[[ Provided data, beginning ]]

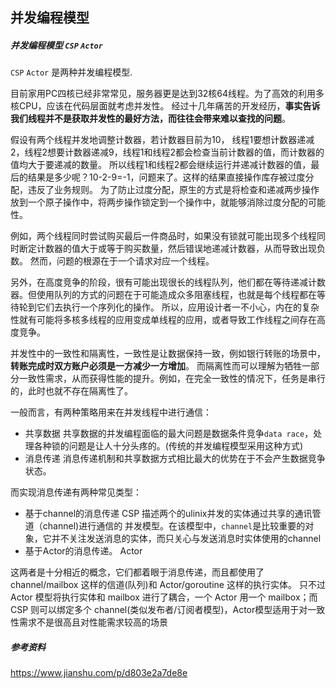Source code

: ## 并发编程模型

##### 并发编程模型 `CSP` `Actor`

`CSP` `Actor` 是两种并发编程模型.

目前家用PC四核已经非常常见，服务器更是达到32核64线程。为了高效的利用多核CPU，应该在代码层面就考虑并发性。
经过十几年痛苦的开发经历，**事实告诉我们线程并不是获取并发性的最好方法，而往往会带来难以查找的问题**。

假设有两个线程并发地调整计数器，若计数器目前为10， 线程1要想计数器递减2，线程2想要计数器递减9，线程1和线程2都会检查当前计数器的值，而计数器的值均大于要递减的数量。
所以线程1和线程2都会继续运行并递减计数器的值，最后的结果是多少呢？10-2-9=-1，问题来了。这样的结果直接操作库存被过度分配，违反了业务规则。
为了防止过度分配，原生的方式是将检查和递减两步操作放到一个原子操作中，将两步操作锁定到一个操作中，就能够消除过度分配的可能性。

例如，两个线程同时尝试购买最后一件商品时，如果没有锁就可能出现多个线程同时断定计数器的值大于或等于购买数量，然后错误地递减计数器，从而导致出现负数。
然而，问题的根源在于一个请求对应一个线程。

另外，在高度竞争的阶段，很有可能出现很长的线程队列，他们都在等待递减计数器。但使用队列的方式的问题在于可能造成众多阻塞线程，也就是每个线程都在等待轮到它们去执行一个序列化的操作。
所以，应用设计者一不小心，内在的复杂性就有可能将多核多线程的应用变成单线程的应用，或者导致工作线程之间存在高度竞争。

并发性中的一致性和隔离性，一致性是让数据保持一致，例如银行转账的场景中，**转账完成时双方账户必须是一方减少一方增加**。
而隔离性而可以理解为牺牲一部分一致性需求，从而获得性能的提升。例如，在完全一致性的情况下，任务是串行的，此时也就不存在隔离性了。

一般而言，有两种策略用来在并发线程中进行通信：

 - 共享数据  共享数据的并发编程面临的最大问题是数据条件竞争`data race`，处理各种锁的问题是让人十分头疼的。(传统的并发编程模型采用这种方式)
 - 消息传递  消息传递机制和共享数据方式相比最大的优势在于不会产生数据竞争状态。

而实现消息传递有两种常见类型：

 - 基于channel的消息传递  CSP  描述两个的ulinix并发的实体通过共享的通讯管道（channel)进行通信的 并发模型。在该模型中，`channel`是比较重要的对象，它并不关注发送消息的实体，而只关心与发送消息时实体使用的channel
 - 基于Actor的消息传递。  Actor  
 
这两者是十分相近的概念，它们都着眼于消息传递，而且都使用了 channel/mailbox 这样的信道(队列)和 Actor/goroutine 这样的执行实体。
只不过 Actor 模型将执行实体和 mailbox 进行了耦合，一个 Actor 用一个 mailbox；而 CSP 则可以绑定多个 channel(类似发布者/订阅者模型)，Actor模型适用于对一致性需求不是很高且对性能需求较高的场景

##### 参考资料

https://www.jianshu.com/p/d803e2a7de8e
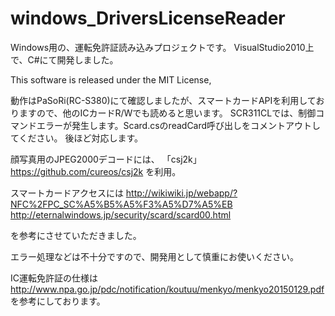 # windows_DriversLicenseReader
Windows用の、運転免許証読み込みプロジェクトです。
VisualStudio2010上で、C#にて開発しました。

This software is released under the MIT License,

動作はPaSoRi(RC-S380)にて確認しましたが、スマートカードAPIを利用しておりますので、他のICカードR/Wでも読めると思います。
SCR311CLでは、制御コマンドエラーが発生します。Scard.csのreadCard呼び出しをコメントアウトしてください。
後ほど対応します。

顔写真用のJPEG2000デコードには、
「csj2k」https://github.com/cureos/csj2k
を利用。

スマートカードアクセスには
http://wikiwiki.jp/webapp/?NFC%2FPC_SC%A5%B5%A5%F3%A5%D7%A5%EB
http://eternalwindows.jp/security/scard/scard00.html

を参考にさせていただきました。

エラー処理などは不十分ですので、開発用として慎重にお使いください。

IC運転免許証の仕様は
http://www.npa.go.jp/pdc/notification/koutuu/menkyo/menkyo20150129.pdf
を参考にしております。

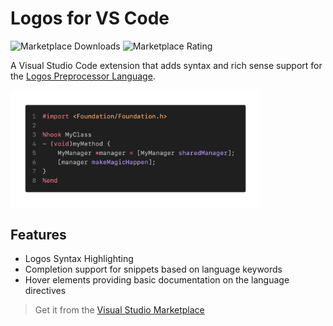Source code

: # Logos for VS Code
![Marketplace Downloads](https://img.shields.io/visual-studio-marketplace/d/tale.logos-vscode?style=for-the-badge)
![Marketplace Rating](https://img.shields.io/visual-studio-marketplace/r/tale.logos-vscode?style=for-the-badge)

A Visual Studio Code extension that adds syntax and rich sense support for the [Logos Preprocessor Language](https://github.com/theos/logos).

<img src="assets/preview.png" alt="Logos Preview" width="400"/>

## Features
- Logos Syntax Highlighting
- Completion support for snippets based on language keywords
- Hover elements providing basic documentation on the language directives

> Get it from the [Visual Studio Marketplace](https://marketplace.visualstudio.com/items?itemName=tale.logos-vscode)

[[ Provided data, end ]]

-- Prompt --
Your answer must be an exact copy of every entry, with the pictures left out.

-- Task answer --
Source code

: ## 并发编程模型

##### 并发编程模型 `CSP` `Actor`

`CSP` `Actor` 是两种并发编程模型.

目前家用PC四核已经非常常见，服务器更是达到32核64线程。为了高效的利用多核CPU，应该在代码层面就考虑并发性。
经过十几年痛苦的开发经历，**事实告诉我们线程并不是获取并发性的最好方法，而往往会带来难以查找的问题**。

假设有两个线程并发地调整计数器，若计数器目前为10， 线程1要想计数器递减2，线程2想要计数器递减9，线程1和线程2都会检查当前计数器的值，而计数器的值均大于要递减的数量。
所以线程1和线程2都会继续运行并递减计数器的值，最后的结果是多少呢？10-2-9=-1，问题来了。这样的结果直接操作库存被过度分配，违反了业务规则。
为了防止过度分配，原生的方式是将检查和递减两步操作放到一个原子操作中，将两步操作锁定到一个操作中，就能够消除过度分配的可能性。

例如，两个线程同时尝试购买最后一件商品时，如果没有锁就可能出现多个线程同时断定计数器的值大于或等于购买数量，然后错误地递减计数器，从而导致出现负数。
然而，问题的根源在于一个请求对应一个线程。

另外，在高度竞争的阶段，很有可能出现很长的线程队列，他们都在等待递减计数器。但使用队列的方式的问题在于可能造成众多阻塞线程，也就是每个线程都在等待轮到它们去执行一个序列化的操作。
所以，应用设计者一不小心，内在的复杂性就有可能将多核多线程的应用变成单线程的应用，或者导致工作线程之间存在高度竞争。

并发性中的一致性和隔离性，一致性是让数据保持一致，例如银行转账的场景中，**转账完成时双方账户必须是一方减少一方增加**。
而隔离性而可以理解为牺牲一部分一致性需求，从而获得性能的提升。例如，在完全一致性的情况下，任务是串行的，此时也就不存在隔离性了。

一般而言，有两种策略用来在并发线程中进行通信：

 - 共享数据  共享数据的并发编程面临的最大问题是数据条件竞争`data race`，处理各种锁的问题是让人十分头疼的。(传统的并发编程模型采用这种方式)
 - 消息传递  消息传递机制和共享数据方式相比最大的优势在于不会产生数据竞争状态。

而实现消息传递有两种常见类型：

 - 基于channel的消息传递  CSP  描述两个的ulinix并发的实体通过共享的通讯管道（channel)进行通信的 并发模型。在该模型中，`channel`是比较重要的对象，它并不关注发送消息的实体，而只关心与发送消息时实体使用的channel
 - 基于Actor的消息传递。  Actor  
 
这两者是十分相近的概念，它们都着眼于消息传递，而且都使用了 channel/mailbox 这样的信道(队列)和 Actor/goroutine 这样的执行实体。
只不过 Actor 模型将执行实体和 mailbox 进行了耦合，一个 Actor 用一个 mailbox；而 CSP 则可以绑定多个 channel(类似发布者/订阅者模型)，Actor模型适用于对一致性需求不是很高且对性能需求较高的场景

##### 参考资料

https://www.jianshu.com/p/d803e2a7de8e
 # windows_DriversLicenseReader
Windows用の、運転免許証読み込みプロジェクトです。
VisualStudio2010上で、C#にて開発しました。

This software is released under the MIT License,

動作はPaSoRi(RC-S380)にて確認しましたが、スマートカードAPIを利用しておりますので、他のICカードR/Wでも読めると思います。
SCR311CLでは、制御コマンドエラーが発生します。Scard.csのreadCard呼び出しをコメントアウトしてください。
後ほど対応します。

顔写真用のJPEG2000デコードには、
「csj2k」https://github.com/cureos/csj2k
を利用。

スマートカードアクセスには
http://wikiwiki.jp/webapp/?NFC%2FPC_SC%A5%B5%A5%F3%A5%D7%A5%EB
http://eternalwindows.jp/security/scard/scard00.html

を参考にさせていただきました。

エラー処理などは不十分ですので、開発用として慎重にお使いください。

IC運転免許証の仕様は
http://www.npa.go.jp/pdc/notification/koutuu/menkyo/menkyo20150129.pdf
を参考にしております。

Source code

: # Logos for VS Code
![Marketplace Downloads](https://img.shields.io/visual-studio-marketplace/d/tale.logos-vscode?style=for-the-badge)
![Marketplace Rating](https://img.shields.io/visual-studio-marketplace/r/tale.logos-vscode?style=for-the-badge)

A Visual Studio Code extension that adds syntax and rich sense support for the [Logos Preprocessor Language](https://github.com/theos/logos).

<img src="assets/preview.png" alt="Logos Preview" width="400"/>

## Features
- Logos Syntax Highlighting
- Completion support for snippets based on language keywords
- Hover elements providing basic documentation on the language directives

> Get it from the [Visual Studio Marketplace](https://marketplace.visualstudio.com/items?itemName=tale.logos-vscode)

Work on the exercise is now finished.